Think for a second about how this movie uses something as square as Scrabble tiles to represent triumph. When Rosemary figures out the identity of her neighbor Roman, it’s via those tiles, and we don’t see her face. The next shot is of the door, chained and bolted, and then we see Cassavetes’ hand reaching in to get at the latch. It’s wonderfully economical. The simplest facets of apartment life (doors, closets) and common parts of the body (hair, stomach) become stages and projections of intense emotion, and this is, I guess, what draws me to domestic psychological horror. Movies generally provide a safe outlet for emotional masochism.
I have a very specific memory. I am perhaps eleven or twelve years old, it is Christmas vacation, and every night before bed, like an idiot, I am reading a decaying paperback of The Exorcist. I wake up one night and feel the urge to walk around the house, while the rest of my family sleep, just to make sure there is no one else there. It’s quiet at my grandmother’s house, except for the din coming from the ocean less than a mile away. I am wearing slippers that thwack my heels. I kick them off. It’s a decision that feels smart in the midst of doing something kind of stupid, like picking up a kitchen knife for protection.
But obviously there’s no one there, and I end up in the living room looking out the window at nothing. There isn’t even a rustle in the hedge to make my shoulders tense. Just leaves and lawn and ocean noises from not so far away, and I don’t fall asleep for another hour.

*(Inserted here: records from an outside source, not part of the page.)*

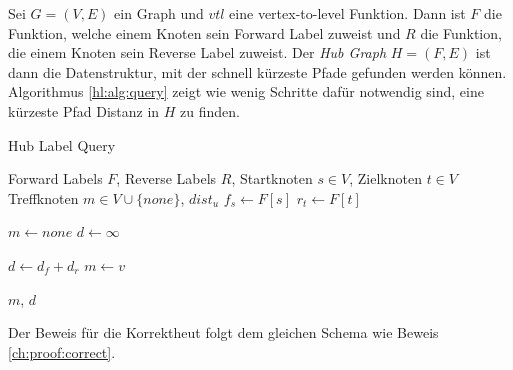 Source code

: Sei $G = (V, E)$ ein Graph und ${vtl}$ eine vertex-to-level Funktion.
Dann ist $F$ die Funktion, welche einem Knoten sein Forward Label zuweist und $R$ die Funktion, die einem Knoten sein Reverse Label zuweist.
Der \emph{Hub Graph} $H = (F, E)$ ist dann die Datenstruktur, mit der schnell kürzeste Pfade gefunden werden können.
Algorithmus \ref{hl:alg:query} zeigt wie wenig Schritte dafür notwendig sind, eine kürzeste Pfad Distanz in $H$ zu finden.

\begin{algorithm}[ht]
    \caption{Hub Label Query}
    \begin{algorithmic}[1]
        \Require Forward Labels $F$, Reverse Labels $R$, Startknoten $s \in V$, Zielknoten $t \in V$
        \Ensure Treffknoten $m \in V \cup \{ {none} \}$, ${dist}_u$
        \State $f_s \leftarrow F[s]$
        \State $r_t \leftarrow F[t]$

        \State
        \State $m \leftarrow {none}$
        \State $d \leftarrow \infty$

        \State $d \leftarrow d_f + d_r$
        \State $m \leftarrow v$
        \EndIf
        \EndFor

        \State
        \State \Return $m$, $d$
    \end{algorithmic}
    \label{hl:alg:query}
\end{algorithm}

Der Beweis für die Korrektheut folgt dem gleichen Schema wie Beweis \ref{ch:proof:correct}.

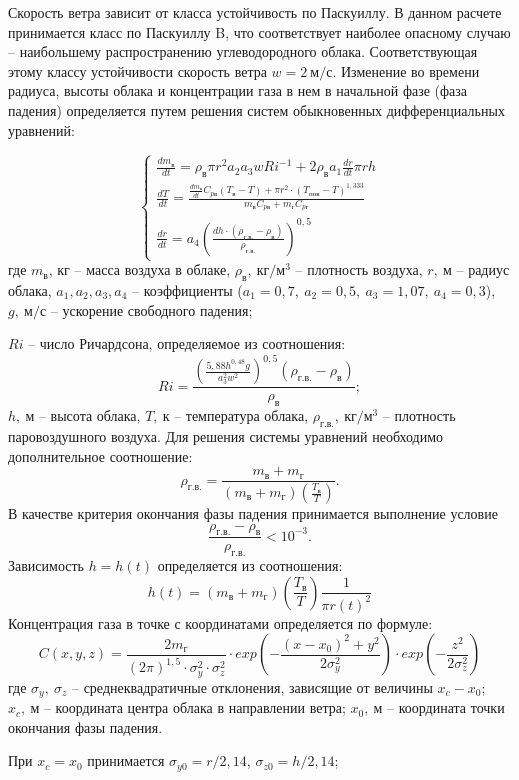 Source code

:Скорость ветра зависит от класса устойчивость по Паскуиллу. В данном расчете принимается класс по Паскуиллу B, что соответствует наиболее опасному случаю – наибольшему распространению углеводородного облака. Соответствующая этому классу устойчивости скорость ветра $w = 2 \ м/с$.
Изменение во времени радиуса, высоты облака и концентрации газа в нем в начальной фазе (фаза падения) определяется путем решения систем обыкновенных дифференциальных уравнений:

\[
	\left\{
	\begin{array}{ll}
		\frac{dm_в}{dt} = \rho_в \pi r^2 a_2 a_3 w Ri^{-1} + 2 \rho_в a_1 \frac{dr}{dt} \pi r h \\
		\frac{dT}{dt} = \frac{
		\frac{dm_в}{dt} C_{pв} (T_в - T) + \pi r^2 \cdot (T_{пов} - T)^{1,333}
		}{
		m_в C_{pв} + m_г C_{pг}
		}\\
		\frac{dr}{dt} = a_4 \left(
		\frac{
		dh \cdot (\rho_{г.в.} - \rho_в)
		}{
		\rho_{г.в.}
		}
		\right)^{0,5}
	\end{array}
	\right.
\]
где $m_в$, кг – масса воздуха в облаке, $\rho_в, \ кг/м^3$ – плотность воздуха, $r, \ м$ – радиус облака, $a_1, a_2, a_3, a_4$ – коэффициенты ($a_1=0,7, \ a_2=0,5, \ a_3=1,07, \ a_4=0,3$), $g, \ м/с$ – ускорение свободного падения;

$Ri$ – число Ричардсона, определяемое из соотношения:
$$
Ri = \frac{
\left(
\frac{
5,88h^{0,48}g
}{
a_3^2 w^2
}
\right)^{0,5}
(\rho_{г.в.} - \rho_в)
}{\rho_в};
$$
$h, \ м$ – высота облака, $T, \ к$ – температура облака, $\rho_{г.в.}, \ кг/м^3$ – плотность паровоздушного воздуха.
Для решения системы уравнений необходимо дополнительное соотношение:
$$
\rho_{г.в.} = \frac{
m_в + m_г
}{
\left(
m_в + m_г
\right)
\left(
\frac{T_в}{T}
\right)
}.
$$
В качестве критерия окончания фазы падения принимается выполнение условие
$$
\frac{\rho_{г.в.} - \rho_в}{\rho_{г.в.}} < 10^{-3}.
$$
Зависимость $h=h(t)$ определяется из соотношения:
$$
h(t) = \left(
m_в + m_г
\right)
\left(
\frac{T_в}{T}
\right)
\frac{
1
}{
\pi r(t)^2
}
$$
Концентрация газа в точке с координатами  определяется по формуле:
$$
C(x, y, z) = \frac{
2m_г
}{
(2\pi)^{1,5} \cdot \sigma_y^2 \cdot \sigma_z^2
} \cdot
exp\left(
-\frac{
(x - x_0)^2 + y^2
}{
2\sigma_y^2
}
\right) \cdot
exp\left(
-\frac{
z^2
}{
2\sigma_z^2
}
\right)
$$
где $\sigma_y, \ \sigma_z$ – среднеквадратичные отклонения, зависящие от величины $x_c - x_0$; $x_c, \ м$ – координата центра облака в направлении ветра; $x_0, \ м$ – координата точки окончания фазы падения.

При $x_c = x_0$ принимается $\sigma_{y0}=r/2,14$, $\sigma_{z0}=h/2,14$;

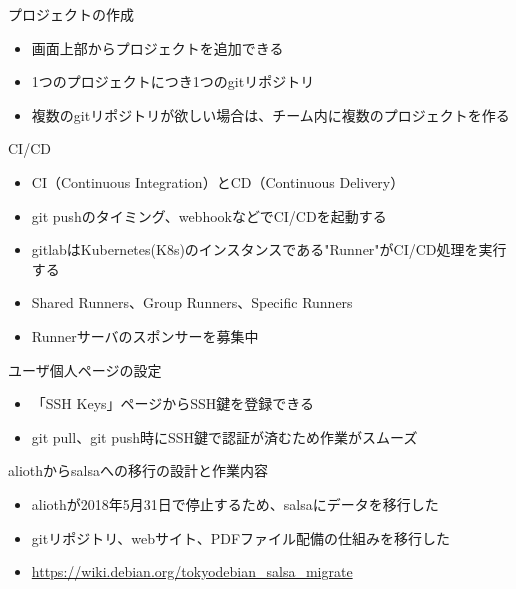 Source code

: \begin{frame}[containsverbatim]{プロジェクトの作成}
  \begin{itemize}
  \item 画面上部からプロジェクトを追加できる
  \item 1つのプロジェクトにつき1つのgitリポジトリ
  \item 複数のgitリポジトリが欲しい場合は、チーム内に複数のプロジェクトを作る
  \end{itemize}
\end{frame}

\begin{frame}[containsverbatim]{CI/CD}
  \begin{itemize}
  \item CI（Continuous Integration）とCD（Continuous Delivery）
  \item git pushのタイミング、webhookなどでCI/CDを起動する
  \item gitlabはKubernetes(K8s)のインスタンスである"Runner"がCI/CD処理を実行する
  \item Shared Runners、Group Runners、Specific Runners
  \item Runnerサーバのスポンサーを募集中
  \end{itemize}
\end{frame}

\begin{frame}[containsverbatim]{ユーザ個人ページの設定}
  \begin{itemize}
  \item 「SSH Keys」ページからSSH鍵を登録できる
  \item git pull、git push時にSSH鍵で認証が済むため作業がスムーズ
  \end{itemize}
\end{frame}



\begin{frame}[containsverbatim]{aliothからsalsaへの移行の設計と作業内容}
  \begin{itemize}
  \item aliothが2018年5月31日で停止するため、salsaにデータを移行した
  \item gitリポジトリ、webサイト、PDFファイル配備の仕組みを移行した
  \item \url{https://wiki.debian.org/tokyodebian_salsa_migrate}
  \end{itemize}
\end{frame}

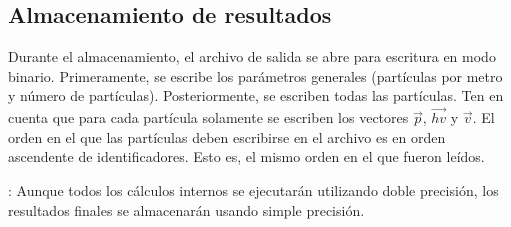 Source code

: \subsection{Almacenamiento de resultados}

Durante el almacenamiento, el archivo de salida se abre para escritura
en modo binario. Primeramente, se escribe los parámetros generales (partículas
por metro y número de partículas). Posteriormente, se escriben todas las
partículas. Ten en cuenta que para cada partícula solamente se escriben los vectores
$\vec{p}$, $\overrightarrow{hv}$ y $\vec{v}$. El orden en el que las partículas
deben escribirse en el archivo es en orden ascendente de identificadores.
Esto es, el mismo orden en el que fueron leídos.

: 
Aunque todos los cálculos internos se ejecutarán utilizando doble precisión,
los resultados finales se almacenarán usando simple precisión.
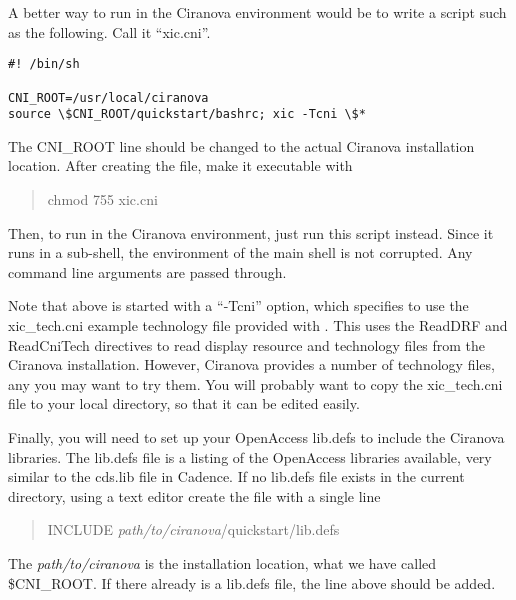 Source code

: A better way to run {\Xic} in the Ciranova environment would be to
write a script such as the following.  Call it ``{\vt xic.cni}''.

\begin{verbatim}
#! /bin/sh

CNI_ROOT=/usr/local/ciranova
source \$CNI_ROOT/quickstart/bashrc; xic -Tcni \$*
\end{verbatim}

The {\vt CNI\_ROOT} line should be changed to the actual Ciranova
installation location.  After creating the file, make it executable
with
\begin{quote}
\vt chmod 755 xic.cni
\end{quote}

Then, to run {\Xic} in the Ciranova environment, just run this script
instead.  Since it runs in a sub-shell, the environment of the main
shell is not corrupted.  Any command line arguments are passed
through.

Note that above {\Xic} is started with a ``{\vt -Tcni}'' option, which
specifies to use the {\vt xic\_tech.cni} example technology file
provided with {\Xic}.  This uses the {\vt ReadDRF} and {\vt
ReadCniTech} directives to read display resource and technology files
from the Ciranova installation.  However, Ciranova provides a number
of technology files, any you may want to try them.  You will probably
want to copy the {\vt xic\_tech.cni} file to your local directory, so
that it can be edited easily.

Finally, you will need to set up your OpenAccess {\vt lib.defs} to
include the Ciranova libraries.  The {\vt lib.defs} file is a listing
of the OpenAccess libraries available, very similar to the {\vt
cds.lib} file in Cadence.  If no {\vt lib.defs} file exists in the
current directory, using a text editor create the file with a single
line
\begin{quote}
{\vt INCLUDE} {\it path/to/ciranova\/}{\vt /quickstart/lib.defs}
\end{quote}
The {\it path/to/ciranova} is the installation location, what we have
called {\vt \$CNI\_ROOT}.  If there already is a {\vt lib.defs} file,
the line above should be added.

I can’t remember if I understood body horror as a concept before Rosemary’s Baby. It’s difficult to remember how you thought of something before what now defines it for you. Similarly I cannot remember what I thought of New York before I decided I wanted to live here. I remember seeing street simulacra on sitcoms and in movies; I remember skipping down steps outside a building on a school trip. But any idle thought of what this place could be was rendered useless by the time I started to think about it with intent. The city grew in my mind until it was realer than any other idea of life I had considered, and then it became where I lived, larger than a memory and stranger than any of my fantasies. A version of home, if home is a comforting trap.